@ander, you seem to be accurate most of the time. I love your analysis !
I'm myself reading my first book on TA. Do you have in mind some books you would recommend me.
I'm a professional poker player since years now. I don't need to much information on bankroll managment and mindset. I'm use to deal with these things.
My main focus is learning the basics, have a solid knowledge ground to build on it.
Any recommendations ?
I think you can learn it all from online sites.
Most important things, imo: Support and resistance levels, trendlines, moving average crossovers (MACD).
Thanks you Ander ! I started to play around with a couple of btc at Poloniex with my very fresh new learnings of support/resistance and volume. I'm finishing my first book. So far so good.
I'll check more in details the moving average crossovers (MACD).
Ander may disagree with this, but I think you would be much better off just using a "naked" chart that only has candles on it. Maybe add a 20ema, but that's it. This way will teach you how to read market structure and you will become much more familiar with price action patterns.

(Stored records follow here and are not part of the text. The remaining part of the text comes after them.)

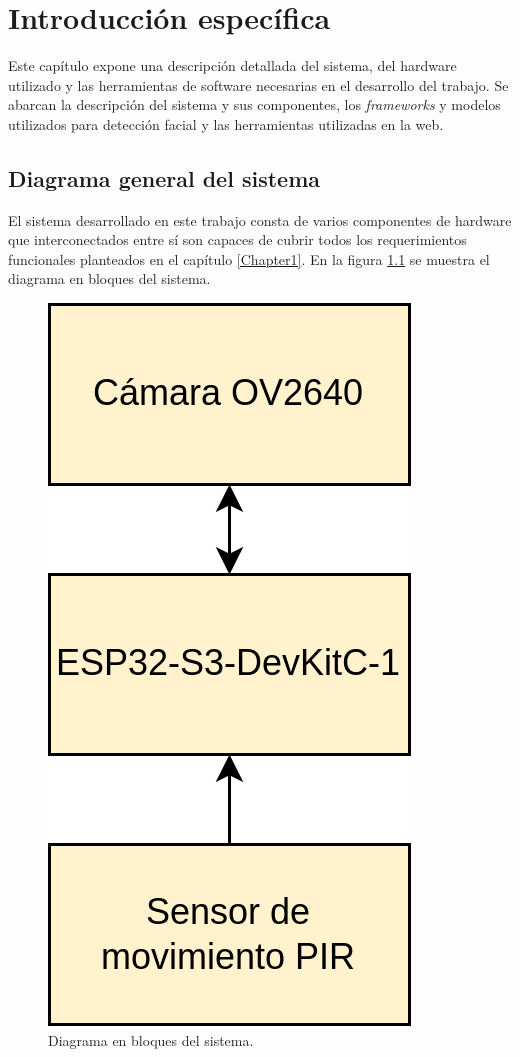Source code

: \chapter{Introducción específica} %

\label{Chapter2}

Este capítulo expone una descripción detallada del sistema, del hardware utilizado y las herramientas de  software necesarias en el desarrollo del trabajo. Se abarcan la descripción del sistema y sus componentes, los \textit{frameworks} y modelos utilizados para detección facial y las herramientas utilizadas en la web.

\section{Diagrama general del sistema}
El sistema desarrollado en este trabajo consta de varios componentes de hardware que interconectados entre sí son capaces de cubrir todos los requerimientos funcionales planteados en el capítulo \ref{Chapter1}. En la figura \ref{fig:sys_blocks} se muestra el diagrama en bloques del sistema.

\begin{figure}[h]
	\centering
	\includegraphics[scale=0.25]{./Figures/sys_blocks.png}
	\caption{Diagrama en bloques del sistema.}
	\label{fig:sys_blocks}
\end{figure}

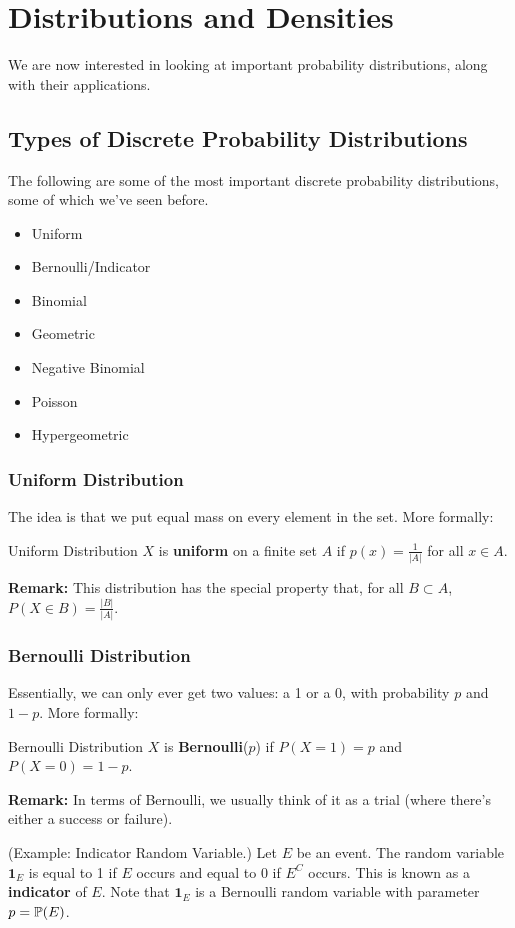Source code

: \documentclass[letterpaper]{article}
\begin{document}
\section{Distributions and Densities}
We are now interested in looking at important probability distributions, along with their applications. 

\subsection{Types of Discrete Probability Distributions}
The following are some of the most important discrete probability distributions, some of which we've seen before. 
\begin{itemize}
    \item Uniform 
    \item Bernoulli/Indicator
    \item Binomial 
    \item Geometric
    \item Negative Binomial 
    \item Poisson 
    \item Hypergeometric
\end{itemize}

\subsubsection{Uniform Distribution}
The idea is that we put equal mass on every element in the set. More formally: 
\begin{definition}{Uniform Distribution}{}
    $X$ is \textbf{uniform} on a finite set $A$ if $p(x) = \frac{1}{|A|}$ for all $x \in A$. 
\end{definition}
\textbf{Remark:} This distribution has the special property that, for all $B \subset A$, $P(X \in B) = \frac{|B|}{|A|}$. 

\subsubsection{Bernoulli Distribution}
Essentially, we can only ever get two values: a 1 or a 0, with probability $p$ and $1 - p$. More formally: 
\begin{definition}{Bernoulli Distribution}{}
    $X$ is \textbf{Bernoulli}($p$) if $P(X = 1) = p$ and $P(X = 0) = 1 - p$. 
\end{definition}
\textbf{Remark:} In terms of Bernoulli, we usually think of it as a trial (where there's either a success or failure). 
\begin{mdframed}[]
    (Example: Indicator Random Variable.) Let $E$ be an event. The random variable $\mathbf{1}_E$ is equal to 1 if $E$ occurs and equal to 0 if $E^C$ occurs. This is known as a \textbf{indicator} of $E$. Note that $\mathbf{1}_E$ is a Bernoulli random variable with parameter $p = \mathbb{P}(E)$.
\end{mdframed}
\end{document}
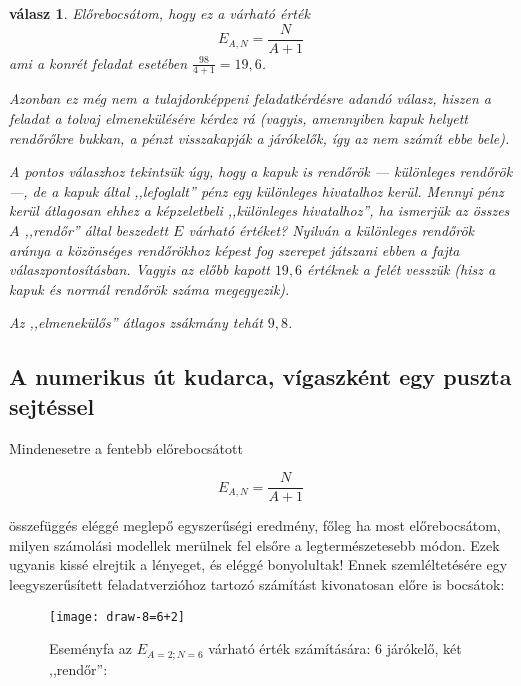 \documentclass{article}
\newtheorem{answer}{válasz}
\begin{document}
	\begin{answer}
		Előrebocsátom, hogy ez a várható érték
		\[
			E_{A,N} = \frac N{A+1}
		\]
		ami a konrét feladat esetében $\frac{98}{4+1} = 19,6$.

		Azonban ez még nem a tulajdonképpeni feladatkérdésre adandó válasz, hiszen a feladat a tolvaj elmenekülésére kérdez rá (vagyis, amennyiben kapuk helyett rendőrőkre bukkan, a pénzt visszakapják a járókelők, így az nem számít ebbe bele).

		A pontos válaszhoz tekintsük úgy, hogy a kapuk is rendőrök --- különleges rendőrök ---, de a kapuk által ,,lefoglalt'' pénz egy különleges hivatalhoz kerül. Mennyi pénz kerül átlagosan ehhez a képzeletbeli ,,különleges hivatalhoz'', ha ismerjük az összes $A$ ,,rendőr'' által beszedett $E$ várható értéket? Nyilván a különleges rendőrök aránya a közönséges rendőrökhoz képest fog szerepet játszani ebben a fajta válaszpontosításban. Vagyis az előbb kapott $19,6$ értéknek a felét vesszük (hisz a kapuk és normál rendőrök száma megegyezik).

		Az ,,elmenekülős'' átlagos zsákmány tehát $9,8$. 
	\end{answer}

	\subsection{A numerikus út kudarca, vígaszként egy puszta sejtéssel}

	Mindenesetre a fentebb előrebocsátott

	\[
		E_{A,N} = \frac N{A+1}
	\]

	összefüggés eléggé meglepő egyszerűségi eredmény, főleg ha most előrebocsátom, milyen számolási modellek merülnek fel elsőre a legtermészetesebb módon.
	Ezek ugyanis kissé elrejtik a lényeget, és eléggé bonyolultak!
	Ennek szemléltetésére egy leegyszerűsített feladatverzióhoz tartozó számítást kivonatosan előre is bocsátok:

	\begin{figure}[H]
		\caption*{Eseményfa az $E_{A=2;N=6}$ várható érték számítására: 6 járókelő, két ,,rendőr'':}
		\centering
		\texttt{[image: draw-8=6+2]}
	\end{figure}
\end{document}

Indicators like stochastics, MACD, Alligator Oscillator, Awesome Oscillatore, CCI, RSI and thousands more are all lagging indicators. This means that they derive there value from past price points. They can be slightly useful, but often the newbie trader ends up filling their screens with 5 or 6 indicators and everything gets confusing. Your focus is also taken away from the price action when you have to look at a bunch of indicators. When you are first looking at using an indicator, it looks like it can never miss and it hits almost all bottoms and tops. Unfortunately once put into practice these indicators all generate tons of false signals due to a variety of factors that don't show up on historical charts. Mostly from incomplete candles, or they don't confirm until after a massive move has already been made.